▸ Exercise
Only one stretch of the data below is wanted: the lines from the one with "Date of death" through the one with "1879–1954), p. 10.", repeated exactly.

[Stored data]
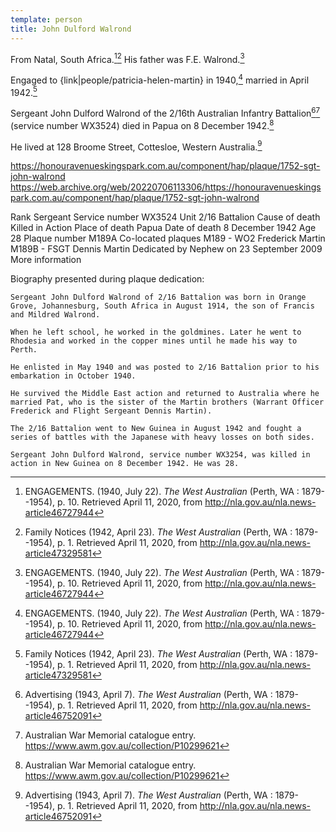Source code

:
 ```yaml
---
template: person
title: John Dulford Walrond
---
```


From Natal, South Africa.[^MartinWalmondEngagement][^MartinWalmondMarriage]
His father was F.E. Walrond.[^MartinWalmondEngagement]

Engaged to {link|people/patricia-helen-martin} in 1940,[^MartinWalmondEngagement]
married in April 1942.[^MartinWalmondMarriage]

Sergeant John Dulford Walrond of the 2/16th Australian Infantry Battalion[^WestAust1943][^AWMJohnWalrond] (service number WX3524)
died in Papua on 8 December 1942.[^AWMJohnWalrond]

He lived at 128 Broome Street, Cottesloe, Western Australia.[^WestAust1943]

[^MartinWalmondEngagement]:
	ENGAGEMENTS. (1940, July 22). *The West Australian* (Perth, WA : 1879--1954), p. 10.
	Retrieved April 11, 2020, from http://nla.gov.au/nla.news-article46727944

[^MartinWalmondMarriage]:
	Family Notices (1942, April 23). *The West Australian* (Perth, WA : 1879--1954), p. 1.
	Retrieved April 11, 2020, from http://nla.gov.au/nla.news-article47329581

https://honouravenueskingspark.com.au/component/hap/plaque/1752-sgt-john-walrond
https://web.archive.org/web/20220706113306/https://honouravenueskingspark.com.au/component/hap/plaque/1752-sgt-john-walrond

Rank
    Sergeant
Service number
    WX3524
Unit
    2/16 Battalion
Cause of death
    Killed in Action
Place of death
    Papua
Date of death
    8 December 1942
Age
    28
Plaque number
    M189A
Co-located plaques
    M189 - WO2 Frederick Martin
    M189B - FSGT Dennis Martin
Dedicated by
    Nephew on 23 September 2009
More information

Biography presented during plaque dedication:

    Sergeant John Dulford Walrond of 2/16 Battalion was born in Orange Grove, Johannesburg, South Africa in August 1914, the son of Francis and Mildred Walrond.

    When he left school, he worked in the goldmines. Later he went to Rhodesia and worked in the copper mines until he made his way to Perth.

    He enlisted in May 1940 and was posted to 2/16 Battalion prior to his embarkation in October 1940.

    He survived the Middle East action and returned to Australia where he married Pat, who is the sister of the Martin brothers (Warrant Officer Frederick and Flight Sergeant Dennis Martin).

    The 2/16 Battalion went to New Guinea in August 1942 and fought a series of battles with the Japanese with heavy losses on both sides.

    Sergeant John Dulford Walrond, service number WX3254, was killed in action in New Guinea on 8 December 1942. He was 28.
    
    
[^WestAust1943]:
	Advertising (1943, April 7). *The West Australian* (Perth, WA : 1879--1954), p. 1.
	Retrieved April 11, 2020, from http://nla.gov.au/nla.news-article46752091


[^AWMJohnWalrond]:
	Australian War Memorial catalogue entry.
	https://www.awm.gov.au/collection/P10299621

[^MartinWalmondEngagement]:
	ENGAGEMENTS. (1940, July 22). *The West Australian* (Perth, WA: 1879–1954), p. 10.
	Retrieved April 11, 2020, from http://nla.gov.au/nla.news-article46727944
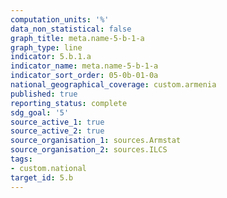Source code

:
 ```yaml
---
computation_units: '%'
data_non_statistical: false
graph_title: meta.name-5-b-1-a
graph_type: line
indicator: 5.b.1.a
indicator_name: meta.name-5-b-1-a
indicator_sort_order: 05-0b-01-0a
national_geographical_coverage: custom.armenia
published: true
reporting_status: complete
sdg_goal: '5'
source_active_1: true
source_active_2: true
source_organisation_1: sources.Armstat
source_organisation_2: sources.ILCS
tags:
- custom.national
target_id: 5.b
---
```

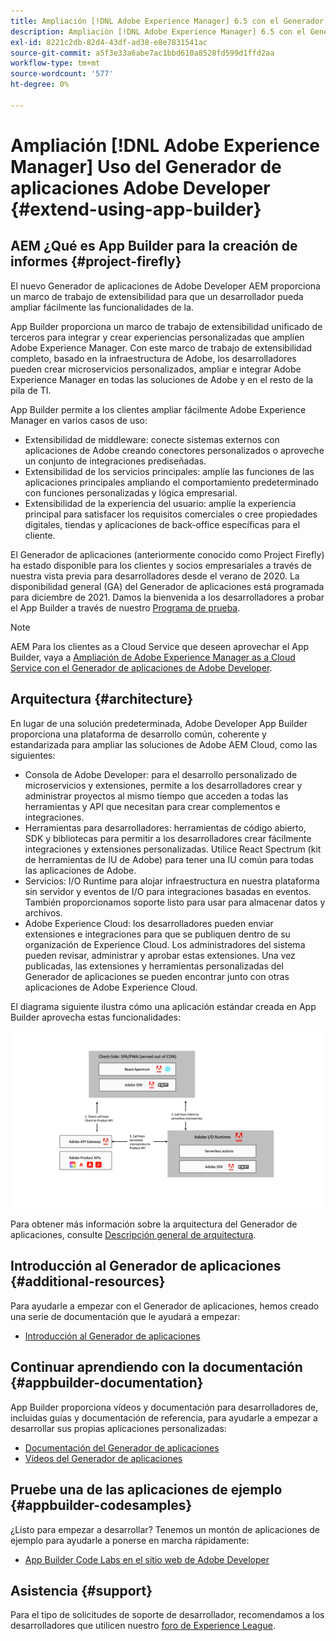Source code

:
 ```yaml
---
title: Ampliación [!DNL Adobe Experience Manager] 6.5 con el Generador de aplicaciones de Adobe Developer.
description: Ampliación [!DNL Adobe Experience Manager] 6.5 con el Generador de aplicaciones de Adobe Developer.
exl-id: 8221c2db-82d4-43df-ad38-e8e7831541ac
source-git-commit: a5f3e33a6abe7ac1bbd610a8528fd599d1ffd2aa
workflow-type: tm+mt
source-wordcount: '577'
ht-degree: 0%

---
```


# Ampliación [!DNL Adobe Experience Manager] Uso del Generador de aplicaciones Adobe Developer {#extend-using-app-builder}

## AEM ¿Qué es App Builder para la creación de informes {#project-firefly}

El nuevo Generador de aplicaciones de Adobe Developer AEM proporciona un marco de trabajo de extensibilidad para que un desarrollador pueda ampliar fácilmente las funcionalidades de la.

App Builder proporciona un marco de trabajo de extensibilidad unificado de terceros para integrar y crear experiencias personalizadas que amplíen Adobe Experience Manager. Con este marco de trabajo de extensibilidad completo, basado en la infraestructura de Adobe, los desarrolladores pueden crear microservicios personalizados, ampliar e integrar Adobe Experience Manager en todas las soluciones de Adobe y en el resto de la pila de TI.

App Builder permite a los clientes ampliar fácilmente Adobe Experience Manager en varios casos de uso:

* Extensibilidad de middleware: conecte sistemas externos con aplicaciones de Adobe creando conectores personalizados o aproveche un conjunto de integraciones prediseñadas.
* Extensibilidad de los servicios principales: amplíe las funciones de las aplicaciones principales ampliando el comportamiento predeterminado con funciones personalizadas y lógica empresarial.
* Extensibilidad de la experiencia del usuario: amplíe la experiencia principal para satisfacer los requisitos comerciales o cree propiedades digitales, tiendas y aplicaciones de back-office específicas para el cliente.

El Generador de aplicaciones (anteriormente conocido como Project Firefly) ha estado disponible para los clientes y socios empresariales a través de nuestra vista previa para desarrolladores desde el verano de 2020. La disponibilidad general (GA) del Generador de aplicaciones está programada para diciembre de 2021. Damos la bienvenida a los desarrolladores a probar el App Builder a través de nuestro [Programa de prueba](https://adobe.ly/appbuilder-trial).

>[!NOTE]
>
>AEM Para los clientes as a Cloud Service que deseen aprovechar el App Builder, vaya a [Ampliación de Adobe Experience Manager as a Cloud Service con el Generador de aplicaciones de Adobe Developer](https://experienceleague.adobe.com/docs/experience-manager-cloud-service/implementing/configuring-and-extending/app-builder.html).

## Arquitectura {#architecture}

En lugar de una solución predeterminada, Adobe Developer App Builder proporciona una plataforma de desarrollo común, coherente y estandarizada para ampliar las soluciones de Adobe AEM Cloud, como las siguientes:

* Consola de Adobe Developer: para el desarrollo personalizado de microservicios y extensiones, permite a los desarrolladores crear y administrar proyectos al mismo tiempo que acceden a todas las herramientas y API que necesitan para crear complementos e integraciones.
* Herramientas para desarrolladores: herramientas de código abierto, SDK y bibliotecas para permitir a los desarrolladores crear fácilmente integraciones y extensiones personalizadas. Utilice React Spectrum (kit de herramientas de IU de Adobe) para tener una IU común para todas las aplicaciones de Adobe.
* Servicios: I/O Runtime para alojar infraestructura en nuestra plataforma sin servidor y eventos de I/O para integraciones basadas en eventos. También proporcionamos soporte listo para usar para almacenar datos y archivos.
* Adobe Experience Cloud: los desarrolladores pueden enviar extensiones e integraciones para que se publiquen dentro de su organización de Experience Cloud. Los administradores del sistema pueden revisar, administrar y aprobar estas extensiones. Una vez publicadas, las extensiones y herramientas personalizadas del Generador de aplicaciones se pueden encontrar junto con otras aplicaciones de Adobe Experience Cloud.

El diagrama siguiente ilustra cómo una aplicación estándar creada en App Builder aprovecha estas funcionalidades:

![Arquitectura](assets/firefly-architecture.jpg)

Para obtener más información sobre la arquitectura del Generador de aplicaciones, consulte [Descripción general de arquitectura](https://www.adobe.io/app-builder/docs/guides/).

## Introducción al Generador de aplicaciones {#additional-resources}

Para ayudarle a empezar con el Generador de aplicaciones, hemos creado una serie de documentación que le ayudará a empezar:

* [Introducción al Generador de aplicaciones](https://www.adobe.io/app-builder/docs/getting_started/)

## Continuar aprendiendo con la documentación {#appbuilder-documentation}

App Builder proporciona vídeos y documentación para desarrolladores de, incluidas guías y documentación de referencia, para ayudarle a empezar a desarrollar sus propias aplicaciones personalizadas:

* [Documentación del Generador de aplicaciones](https://www.adobe.io/app-builder/docs/overview/)
* [Vídeos del Generador de aplicaciones](https://www.youtube.com/playlist?list=PLcVEYUqU7VRfDij-Jbjyw8S8EzW073F_o)

## Pruebe una de las aplicaciones de ejemplo {#appbuilder-codesamples}

¿Listo para empezar a desarrollar? Tenemos un montón de aplicaciones de ejemplo para ayudarle a ponerse en marcha rápidamente:

* [App Builder Code Labs en el sitio web de Adobe Developer](https://www.adobe.io/app-builder/docs/resources/)

## Asistencia {#support}

Para el tipo de solicitudes de soporte de desarrollador, recomendamos a los desarrolladores que utilicen nuestro [foro de Experience League](https://experienceleaguecommunities.adobe.com/t5/project-firefly/ct-p/project-firefly).
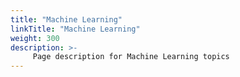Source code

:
```yaml
---
title: "Machine Learning"
linkTitle: "Machine Learning"
weight: 300
description: >-
     Page description for Machine Learning topics
---
```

▸ Task output
Date of death
    8 December 1942
Age
    28
Plaque number
    M189A
Co-located plaques
    M189 - WO2 Frederick Martin
    M189B - FSGT Dennis Martin
Dedicated by
    Nephew on 23 September 2009
More information

Biography presented during plaque dedication:

    Sergeant John Dulford Walrond of 2/16 Battalion was born in Orange Grove, Johannesburg, South Africa in August 1914, the son of Francis and Mildred Walrond.

    When he left school, he worked in the goldmines. Later he went to Rhodesia and worked in the copper mines until he made his way to Perth.

    He enlisted in May 1940 and was posted to 2/16 Battalion prior to his embarkation in October 1940.

    He survived the Middle East action and returned to Australia where he married Pat, who is the sister of the Martin brothers (Warrant Officer Frederick and Flight Sergeant Dennis Martin).

    The 2/16 Battalion went to New Guinea in August 1942 and fought a series of battles with the Japanese with heavy losses on both sides.

    Sergeant John Dulford Walrond, service number WX3254, was killed in action in New Guinea on 8 December 1942. He was 28.
    
    
[^WestAust1943]:
	Advertising (1943, April 7). *The West Australian* (Perth, WA : 1879--1954), p. 1.
	Retrieved April 11, 2020, from http://nla.gov.au/nla.news-article46752091


[^AWMJohnWalrond]:
	Australian War Memorial catalogue entry.
	https://www.awm.gov.au/collection/P10299621

[^MartinWalmondEngagement]:
	ENGAGEMENTS. (1940, July 22). *The West Australian* (Perth, WA: 1879–1954), p. 10.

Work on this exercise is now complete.